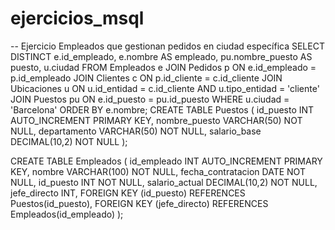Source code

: # ejercicios_msql
-- Ejercicio Empleados que gestionan pedidos en ciudad específica
SELECT DISTINCT
    e.id_empleado,
    e.nombre AS empleado,
    pu.nombre_puesto AS puesto,
    u.ciudad
FROM 
    Empleados e
JOIN 
    Pedidos p ON e.id_empleado = p.id_empleado
JOIN 
    Clientes c ON p.id_cliente = c.id_cliente
JOIN 
    Ubicaciones u ON u.id_entidad = c.id_cliente 
    AND u.tipo_entidad = 'cliente'
JOIN 
    Puestos pu ON e.id_puesto = pu.id_puesto
WHERE 
    u.ciudad = 'Barcelona'
ORDER BY 
    e.nombre;
CREATE TABLE Puestos (
    id_puesto INT AUTO_INCREMENT PRIMARY KEY,
    nombre_puesto VARCHAR(50) NOT NULL,
    departamento VARCHAR(50) NOT NULL,
    salario_base DECIMAL(10,2) NOT NULL
);

CREATE TABLE Empleados (
    id_empleado INT AUTO_INCREMENT PRIMARY KEY,
    nombre VARCHAR(100) NOT NULL,
    fecha_contratacion DATE NOT NULL,
    id_puesto INT NOT NULL,
    salario_actual DECIMAL(10,2) NOT NULL,
    jefe_directo INT,
    FOREIGN KEY (id_puesto) REFERENCES Puestos(id_puesto),
    FOREIGN KEY (jefe_directo) REFERENCES Empleados(id_empleado)
);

# ACTIVITY
With the pictures removed, write the listing out word for word.

# REPLY TO THE TASK
Source code

: # ejercicios_msql
-- Ejercicio Empleados que gestionan pedidos en ciudad específica
SELECT DISTINCT
    e.id_empleado,
    e.nombre AS empleado,
    pu.nombre_puesto AS puesto,
    u.ciudad
FROM 
    Empleados e
JOIN 
    Pedidos p ON e.id_empleado = p.id_empleado
JOIN 
    Clientes c ON p.id_cliente = c.id_cliente
JOIN 
    Ubicaciones u ON u.id_entidad = c.id_cliente 
    AND u.tipo_entidad = 'cliente'
JOIN 
    Puestos pu ON e.id_puesto = pu.id_puesto
WHERE 
    u.ciudad = 'Barcelona'
ORDER BY 
    e.nombre;
CREATE TABLE Puestos (
    id_puesto INT AUTO_INCREMENT PRIMARY KEY,
    nombre_puesto VARCHAR(50) NOT NULL,
    departamento VARCHAR(50) NOT NULL,
    salario_base DECIMAL(10,2) NOT NULL
);

CREATE TABLE Empleados (
    id_empleado INT AUTO_INCREMENT PRIMARY KEY,
    nombre VARCHAR(100) NOT NULL,
    fecha_contratacion DATE NOT NULL,
    id_puesto INT NOT NULL,
    salario_actual DECIMAL(10,2) NOT NULL,
    jefe_directo INT,
    FOREIGN KEY (id_puesto) REFERENCES Puestos(id_puesto),
    FOREIGN KEY (jefe_directo) REFERENCES Empleados(id_empleado)
);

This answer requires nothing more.